Mercury is 3,031.9 miles across. This distance is easy to imagine when you compare it to Earth’s Moon, which is 2,159.1 miles in diameter. Both of them are comparable to the width of the lower 48 United States, which is in the range of 2,500-3,000 miles, depending on where you measure. Mercury has no moons of its own, and like the other terrestrial planets, has no rings. Even though Mercury is smaller than Mars, it is denser, so they have about the same surface gravity. This would make it easier for astronauts to walk on its surface without bouncing as they do on the Moon.
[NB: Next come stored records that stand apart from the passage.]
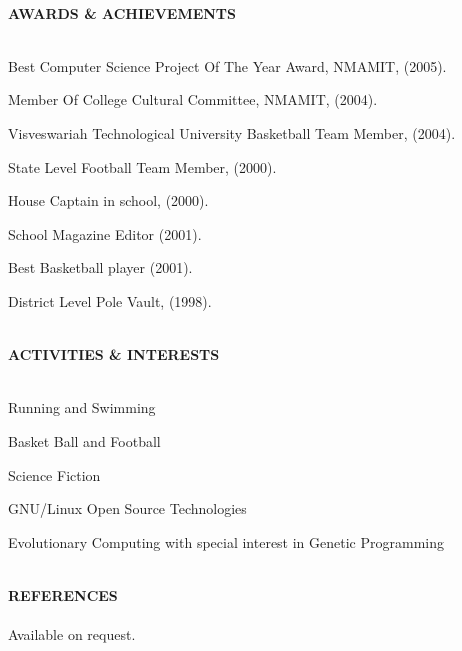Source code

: \documentclass[10pt]{article}
\newcommand{\lineunder}{\vspace*{-10pt} \\ \hspace*{-18pt} \hrulefill \vspace{2pt}\\}
\newcommand{\header}[1]{{\hspace*{-15pt}\vspace*{-0pt}\\ \uppercase{\textbf {#1}}}  \lineunder}
\newenvironment{achievements}{
        \vspace{-0pt}
        \begin{list}
        {}
        {\topsep 0pt \itemsep -3pt}
}
{
        \end{list}
}
\begin{document}
\header{Awards \& Achievements} 
\begin{achievements}
\item Best Computer Science Project Of The Year Award, NMAMIT, (2005). \\
\item Member Of College Cultural Committee, NMAMIT, (2004). \\
\item Visveswariah Technological University Basketball Team Member, (2004).\\
\item State Level Football Team Member, (2000).\\
\item House Captain in school, (2000).\\
\item School Magazine Editor (2001).\\
\item Best Basketball player (2001). \\
\item District Level Pole Vault, (1998).\\
\end{achievements}

\header{Activities \& Interests} 
\begin{achievements}
\item Running and Swimming \\
\item Basket Ball and Football \\
\item Science Fiction \\
\item GNU/Linux Open Source Technologies \\
\item Evolutionary Computing with special interest in Genetic Programming \\
\end{achievements}

\header{References}
  Available on request.
\thispagestyle{empty}
\end{document}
The color of Mercury is grey, much like our Moon. Both are made mostly of basaltic rock. Both are covered in craters but have broad flat spaces that are the result of past volcanic activity. Researchers think a mantle is under this crust, along with a solid outer core, a liquid core layer, and a solid inner core.
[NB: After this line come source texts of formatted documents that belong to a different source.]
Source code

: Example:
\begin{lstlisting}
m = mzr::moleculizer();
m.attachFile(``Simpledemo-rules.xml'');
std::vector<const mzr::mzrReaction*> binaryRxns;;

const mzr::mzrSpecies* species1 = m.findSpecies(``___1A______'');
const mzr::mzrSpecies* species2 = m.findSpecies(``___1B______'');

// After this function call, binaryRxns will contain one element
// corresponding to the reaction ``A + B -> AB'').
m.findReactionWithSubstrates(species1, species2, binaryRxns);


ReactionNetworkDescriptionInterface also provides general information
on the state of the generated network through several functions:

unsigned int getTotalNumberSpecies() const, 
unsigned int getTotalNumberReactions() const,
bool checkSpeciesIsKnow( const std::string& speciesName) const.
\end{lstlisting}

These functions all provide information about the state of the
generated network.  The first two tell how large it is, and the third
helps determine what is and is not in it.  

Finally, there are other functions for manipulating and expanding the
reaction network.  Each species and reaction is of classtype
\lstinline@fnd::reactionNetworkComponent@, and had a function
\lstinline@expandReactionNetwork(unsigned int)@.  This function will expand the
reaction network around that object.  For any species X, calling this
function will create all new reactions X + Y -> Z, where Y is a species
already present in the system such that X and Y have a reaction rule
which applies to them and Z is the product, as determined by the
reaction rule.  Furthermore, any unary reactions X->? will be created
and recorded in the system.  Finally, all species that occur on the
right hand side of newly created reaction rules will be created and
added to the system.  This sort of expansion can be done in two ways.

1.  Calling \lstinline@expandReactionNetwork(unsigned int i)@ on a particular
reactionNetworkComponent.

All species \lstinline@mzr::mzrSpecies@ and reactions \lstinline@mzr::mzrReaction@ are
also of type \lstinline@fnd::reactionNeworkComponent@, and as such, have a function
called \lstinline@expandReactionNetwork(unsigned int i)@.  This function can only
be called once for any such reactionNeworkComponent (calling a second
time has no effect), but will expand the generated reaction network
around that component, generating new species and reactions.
Craters and other geologic features on the surface are preserved for eons because the planet does not have tectonic activity. Additionally, it has only a thin atmosphere, composed of oxygen, sodium, hydrogen, helium, and potassium. This prevents craters from being weathered and eroded away as they are on Earth. Mercury does have water ice at its poles. However, the planet rotates in such a way that they are not exposed to direct sunlight and don’t evaporate. The presence of water makes it an interesting place to search for possible signs of ancient microbial life. It also seems more likely it could support human colonization.
Mercury’s temperature, surprisingly, is not the hottest in the solar system despite the fact that it orbits closest to the sun. The hottest surface temperature of any of our planets is on Venus, where an out-of-control greenhouse effect makes it a constant seething 900°F!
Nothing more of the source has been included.